Drop the images; return everything else in the listing below exactly.

#### Data to examine

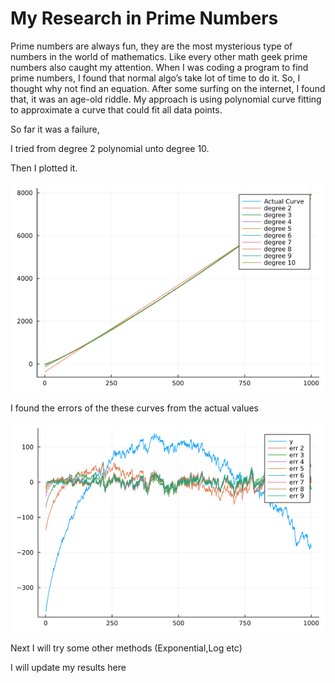 
# My Research in Prime Numbers


Prime numbers are always fun, they are the most mysterious type of numbers in the world of mathematics. Like every other math geek prime numbers also caught my attention. When I was coding a program to find prime numbers, I found that normal algo’s take lot of time to do it. So, I thought why not find an equation. After some surfing on the internet, I found that, it was an age-old riddle. 
My approach is using polynomial curve fitting to approximate a curve that could fit all data points.

So far it was a failure, 

I tried from degree 2 polynomial unto degree 10.

Then I plotted it.

![plot](https://github.com/8G6/prime/blob/main/plt_curves.png)


I found the errors of the these curves from the actual values 

![errors](https://raw.githubusercontent.com/8G6/prime/main/plt_err_curves.png)

Next I will try some other methods (Exponential,Log etc)

I will update my results here

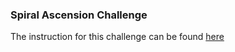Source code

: ### Spiral Ascension Challenge

The instruction for this challenge can be found [here](
https://www.reddit.com/r/dailyprogrammer/comments/6i60lr/20170619_challenge_320_easy_spiral_ascension/)

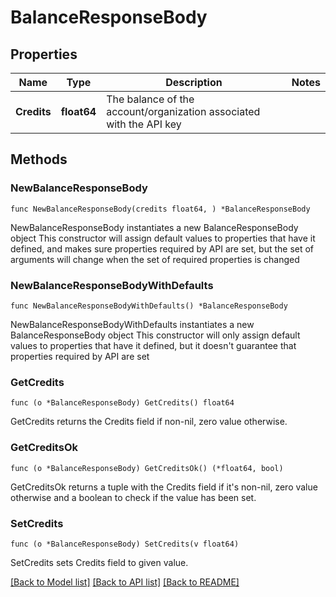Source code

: # BalanceResponseBody

## Properties

Name | Type | Description | Notes
------------ | ------------- | ------------- | -------------
**Credits** | **float64** | The balance of the account/organization associated with the API key | 

## Methods

### NewBalanceResponseBody

`func NewBalanceResponseBody(credits float64, ) *BalanceResponseBody`

NewBalanceResponseBody instantiates a new BalanceResponseBody object
This constructor will assign default values to properties that have it defined,
and makes sure properties required by API are set, but the set of arguments
will change when the set of required properties is changed

### NewBalanceResponseBodyWithDefaults

`func NewBalanceResponseBodyWithDefaults() *BalanceResponseBody`

NewBalanceResponseBodyWithDefaults instantiates a new BalanceResponseBody object
This constructor will only assign default values to properties that have it defined,
but it doesn't guarantee that properties required by API are set

### GetCredits

`func (o *BalanceResponseBody) GetCredits() float64`

GetCredits returns the Credits field if non-nil, zero value otherwise.

### GetCreditsOk

`func (o *BalanceResponseBody) GetCreditsOk() (*float64, bool)`

GetCreditsOk returns a tuple with the Credits field if it's non-nil, zero value otherwise
and a boolean to check if the value has been set.

### SetCredits

`func (o *BalanceResponseBody) SetCredits(v float64)`

SetCredits sets Credits field to given value.



[[Back to Model list]](../README.md#documentation-for-models) [[Back to API list]](../README.md#documentation-for-api-endpoints) [[Back to README]](../README.md)


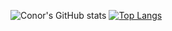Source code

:![Conor's GitHub stats](https://github-readme-stats.vercel.app/api?username=conormclachlansayer&show_icons=true&theme=github_dark)
[![Top Langs](https://github-readme-stats.vercel.app/api/top-langs/?username=conormclachlansayer)](https://github.com/conormclachlansayer/github-readme-stats)
<!--
**conormclachlansayer/conormclachlansayer** is a ✨ _special_ ✨ repository because its `README.md` (this file) appears on your GitHub profile.

Here are some ideas to get you started:

- 🔭 I’m currently working on ...
- 🌱 I’m currently learning ...
- 👯 I’m looking to collaborate on ...
- 🤔 I’m looking for help with ...
- 💬 Ask me about ...
- 📫 How to reach me: ...
- 😄 Pronouns: ...
- ⚡ Fun fact: ...
-->
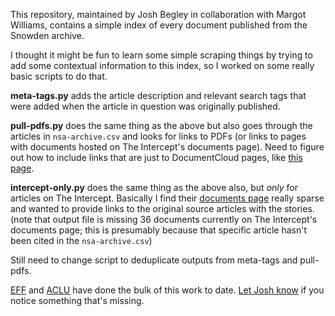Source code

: This repository, maintained by Josh Begley in collaboration with Margot Williams, contains a simple index of every document published from the Snowden archive.

I thought it might be fun to learn some simple scraping things by trying to add some contextual information to this index, so I worked on some really basic scripts to do that.  

**meta-tags.py** adds the article description and relevant search tags that were added when the article in question was originally published.

**pull-pdfs.py** does the same thing as the above but also goes through the articles in `nsa-archive.csv` and looks for links to PDFs (or links to pages with documents hosted on The Intercept's documents page). Need to figure out how to include links that are just to DocumentCloud pages, like [this page](http://www.theguardian.com/world/interactive/2013/jun/06/verizon-telephone-data-court-order). 

**intercept-only.py** does the same thing as the above also, but *only* for articles on The Intercept. Basically I find their [documents page](https://firstlook.org/theintercept/documents/) really sparse and wanted to provide links to the original source articles with the stories. (note that output file is missing 36 documents currently on The Intercept's documents page; this is presumably because that specific article hasn't been cited in the `nsa-archive.csv`)

Still need to change script to deduplicate outputs from meta-tags and pull-pdfs. 

[EFF](https://www.eff.org/nsa-spying/nsadocs) and [ACLU](https://www.aclu.org/nsa-documents-search) have done the bulk of this work to date. [Let Josh know](mailto:josh.begley@theintercept.com) if you notice something that's missing.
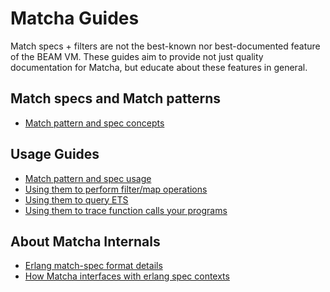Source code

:# Matcha Guides

Match specs + filters are not the best-known nor best-documented feature of the BEAM VM. These guides aim to provide not just quality documentation for Matcha, but educate about these features in general.

## Match specs and Match patterns

- [Match pattern and spec concepts][concepts]

## Usage Guides

- [Match pattern and spec usage][usage]
- [Using them to perform filter/map operations][filtering-and-mapping]
- [Using them to query ETS][ets]
- [Using them to trace function calls your programs][tracing]

## About Matcha Internals

- [Erlang match-spec format details][erlang-format]
- [How Matcha interfaces with erlang spec contexts][spec-contexts]

<!-- Links -->

[concepts]: concepts.md#content
[usage]: usage.md#content
[filtering-and-mapping]: usage/filtering-and-mapping.md#content
[ets]: usage/ets.md#content
[tracing]: usage/tracing.md#content
[erlang-format]: internals/erlang-format.md#content
[spec-contexts]: internals/spec-contexts.md#content
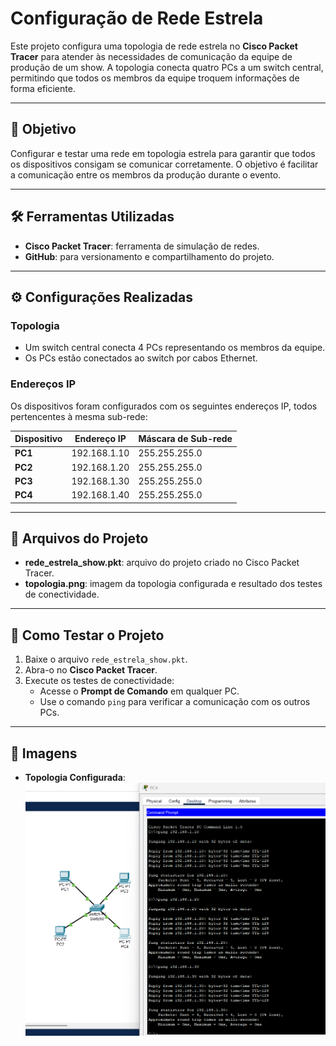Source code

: # Configuração de Rede Estrela

Este projeto configura uma topologia de rede estrela no **Cisco Packet Tracer** para atender às necessidades de comunicação da equipe de produção de um show. A topologia conecta quatro PCs a um switch central, permitindo que todos os membros da equipe troquem informações de forma eficiente.

---

## 🎯 **Objetivo**
Configurar e testar uma rede em topologia estrela para garantir que todos os dispositivos consigam se comunicar corretamente. O objetivo é facilitar a comunicação entre os membros da produção durante o evento.

---

## 🛠️ **Ferramentas Utilizadas**
- **Cisco Packet Tracer**: ferramenta de simulação de redes.
- **GitHub**: para versionamento e compartilhamento do projeto.

---

## ⚙️ **Configurações Realizadas**

### **Topologia**
- Um switch central conecta 4 PCs representando os membros da equipe.
- Os PCs estão conectados ao switch por cabos Ethernet.

### **Endereços IP**
Os dispositivos foram configurados com os seguintes endereços IP, todos pertencentes à mesma sub-rede:

| Dispositivo | Endereço IP     | Máscara de Sub-rede |
|-------------|-----------------|---------------------|
| **PC1**     | 192.168.1.10   | 255.255.255.0      |
| **PC2**     | 192.168.1.20   | 255.255.255.0      |
| **PC3**     | 192.168.1.30   | 255.255.255.0      |
| **PC4**     | 192.168.1.40   | 255.255.255.0      |

---

## 📂 **Arquivos do Projeto**
- **rede_estrela_show.pkt**: arquivo do projeto criado no Cisco Packet Tracer.
- **topologia.png**: imagem da topologia configurada e resultado dos testes de conectividade.

---

## 🚀 **Como Testar o Projeto**
1. Baixe o arquivo `rede_estrela_show.pkt`.
2. Abra-o no **Cisco Packet Tracer**.
3. Execute os testes de conectividade:
   - Acesse o **Prompt de Comando** em qualquer PC.
   - Use o comando `ping` para verificar a comunicação com os outros PCs.

---

## 📸 **Imagens**
- **Topologia Configurada**:
  ![Topologia](topologia.png)

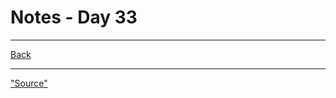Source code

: # Notes - Day 33



---
<a href = "https://github.com/scottie-l/reading-notes/tree/main/reading-notes-401">Back</a>

---

<u> </u>

<a href = "">"Source"</a>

########

# [Answer to this task]
# My Research in Prime Numbers


Prime numbers are always fun, they are the most mysterious type of numbers in the world of mathematics. Like every other math geek prime numbers also caught my attention. When I was coding a program to find prime numbers, I found that normal algo’s take lot of time to do it. So, I thought why not find an equation. After some surfing on the internet, I found that, it was an age-old riddle. 
My approach is using polynomial curve fitting to approximate a curve that could fit all data points.

So far it was a failure, 

I tried from degree 2 polynomial unto degree 10.

Then I plotted it.

![plot](https://github.com/8G6/prime/blob/main/plt_curves.png)


I found the errors of the these curves from the actual values 

![errors](https://raw.githubusercontent.com/8G6/prime/main/plt_err_curves.png)

Next I will try some other methods (Exponential,Log etc)

I will update my results here

Source code

: ### Spiral Ascension Challenge

The instruction for this challenge can be found [here](
https://www.reddit.com/r/dailyprogrammer/comments/6i60lr/20170619_challenge_320_easy_spiral_ascension/)

Source code

: # BalanceResponseBody

## Properties

Name | Type | Description | Notes
------------ | ------------- | ------------- | -------------
**Credits** | **float64** | The balance of the account/organization associated with the API key | 

## Methods

### NewBalanceResponseBody

`func NewBalanceResponseBody(credits float64, ) *BalanceResponseBody`

NewBalanceResponseBody instantiates a new BalanceResponseBody object
This constructor will assign default values to properties that have it defined,
and makes sure properties required by API are set, but the set of arguments
will change when the set of required properties is changed

### NewBalanceResponseBodyWithDefaults

`func NewBalanceResponseBodyWithDefaults() *BalanceResponseBody`

NewBalanceResponseBodyWithDefaults instantiates a new BalanceResponseBody object
This constructor will only assign default values to properties that have it defined,
but it doesn't guarantee that properties required by API are set

### GetCredits

`func (o *BalanceResponseBody) GetCredits() float64`

GetCredits returns the Credits field if non-nil, zero value otherwise.

### GetCreditsOk

`func (o *BalanceResponseBody) GetCreditsOk() (*float64, bool)`

GetCreditsOk returns a tuple with the Credits field if it's non-nil, zero value otherwise
and a boolean to check if the value has been set.

### SetCredits

`func (o *BalanceResponseBody) SetCredits(v float64)`

SetCredits sets Credits field to given value.



[[Back to Model list]](../README.md#documentation-for-models) [[Back to API list]](../README.md#documentation-for-api-endpoints) [[Back to README]](../README.md)


Source code

:![Conor's GitHub stats](https://github-readme-stats.vercel.app/api?username=conormclachlansayer&show_icons=true&theme=github_dark)
[![Top Langs](https://github-readme-stats.vercel.app/api/top-langs/?username=conormclachlansayer)](https://github.com/conormclachlansayer/github-readme-stats)
<!--
**conormclachlansayer/conormclachlansayer** is a ✨ _special_ ✨ repository because its `README.md` (this file) appears on your GitHub profile.

Here are some ideas to get you started:

- 🔭 I’m currently working on ...
- 🌱 I’m currently learning ...
- 👯 I’m looking to collaborate on ...
- 🤔 I’m looking for help with ...
- 💬 Ask me about ...
- 📫 How to reach me: ...
- 😄 Pronouns: ...
- ⚡ Fun fact: ...
-->
Source code

: This repository, maintained by Josh Begley in collaboration with Margot Williams, contains a simple index of every document published from the Snowden archive.

I thought it might be fun to learn some simple scraping things by trying to add some contextual information to this index, so I worked on some really basic scripts to do that.  

**meta-tags.py** adds the article description and relevant search tags that were added when the article in question was originally published.

**pull-pdfs.py** does the same thing as the above but also goes through the articles in `nsa-archive.csv` and looks for links to PDFs (or links to pages with documents hosted on The Intercept's documents page). Need to figure out how to include links that are just to DocumentCloud pages, like [this page](http://www.theguardian.com/world/interactive/2013/jun/06/verizon-telephone-data-court-order). 

**intercept-only.py** does the same thing as the above also, but *only* for articles on The Intercept. Basically I find their [documents page](https://firstlook.org/theintercept/documents/) really sparse and wanted to provide links to the original source articles with the stories. (note that output file is missing 36 documents currently on The Intercept's documents page; this is presumably because that specific article hasn't been cited in the `nsa-archive.csv`)

Still need to change script to deduplicate outputs from meta-tags and pull-pdfs. 

[EFF](https://www.eff.org/nsa-spying/nsadocs) and [ACLU](https://www.aclu.org/nsa-documents-search) have done the bulk of this work to date. [Let Josh know](mailto:josh.begley@theintercept.com) if you notice something that's missing.
Source code

:# Matcha Guides

Match specs + filters are not the best-known nor best-documented feature of the BEAM VM. These guides aim to provide not just quality documentation for Matcha, but educate about these features in general.

## Match specs and Match patterns

- [Match pattern and spec concepts][concepts]

## Usage Guides

- [Match pattern and spec usage][usage]
- [Using them to perform filter/map operations][filtering-and-mapping]
- [Using them to query ETS][ets]
- [Using them to trace function calls your programs][tracing]

## About Matcha Internals

- [Erlang match-spec format details][erlang-format]
- [How Matcha interfaces with erlang spec contexts][spec-contexts]

<!-- Links -->

[concepts]: concepts.md#content
[usage]: usage.md#content
[filtering-and-mapping]: usage/filtering-and-mapping.md#content
[ets]: usage/ets.md#content
[tracing]: usage/tracing.md#content
[erlang-format]: internals/erlang-format.md#content
[spec-contexts]: internals/spec-contexts.md#content
Source code

: # Configuração de Rede Estrela

Este projeto configura uma topologia de rede estrela no **Cisco Packet Tracer** para atender às necessidades de comunicação da equipe de produção de um show. A topologia conecta quatro PCs a um switch central, permitindo que todos os membros da equipe troquem informações de forma eficiente.

---

## 🎯 **Objetivo**
Configurar e testar uma rede em topologia estrela para garantir que todos os dispositivos consigam se comunicar corretamente. O objetivo é facilitar a comunicação entre os membros da produção durante o evento.

---

## 🛠️ **Ferramentas Utilizadas**
- **Cisco Packet Tracer**: ferramenta de simulação de redes.
- **GitHub**: para versionamento e compartilhamento do projeto.

---

## ⚙️ **Configurações Realizadas**

### **Topologia**
- Um switch central conecta 4 PCs representando os membros da equipe.
- Os PCs estão conectados ao switch por cabos Ethernet.

### **Endereços IP**
Os dispositivos foram configurados com os seguintes endereços IP, todos pertencentes à mesma sub-rede:

| Dispositivo | Endereço IP     | Máscara de Sub-rede |
|-------------|-----------------|---------------------|
| **PC1**     | 192.168.1.10   | 255.255.255.0      |
| **PC2**     | 192.168.1.20   | 255.255.255.0      |
| **PC3**     | 192.168.1.30   | 255.255.255.0      |
| **PC4**     | 192.168.1.40   | 255.255.255.0      |

---

## 📂 **Arquivos do Projeto**
- **rede_estrela_show.pkt**: arquivo do projeto criado no Cisco Packet Tracer.
- **topologia.png**: imagem da topologia configurada e resultado dos testes de conectividade.

---

## 🚀 **Como Testar o Projeto**
1. Baixe o arquivo `rede_estrela_show.pkt`.
2. Abra-o no **Cisco Packet Tracer**.
3. Execute os testes de conectividade:
   - Acesse o **Prompt de Comando** em qualquer PC.
   - Use o comando `ping` para verificar a comunicação com os outros PCs.

---

## 📸 **Imagens**
- **Topologia Configurada**:
  ![Topologia](topologia.png)

Source code

: # Notes - Day 33



---
<a href = "https://github.com/scottie-l/reading-notes/tree/main/reading-notes-401">Back</a>

---

<u> </u>

<a href = "">"Source"</a>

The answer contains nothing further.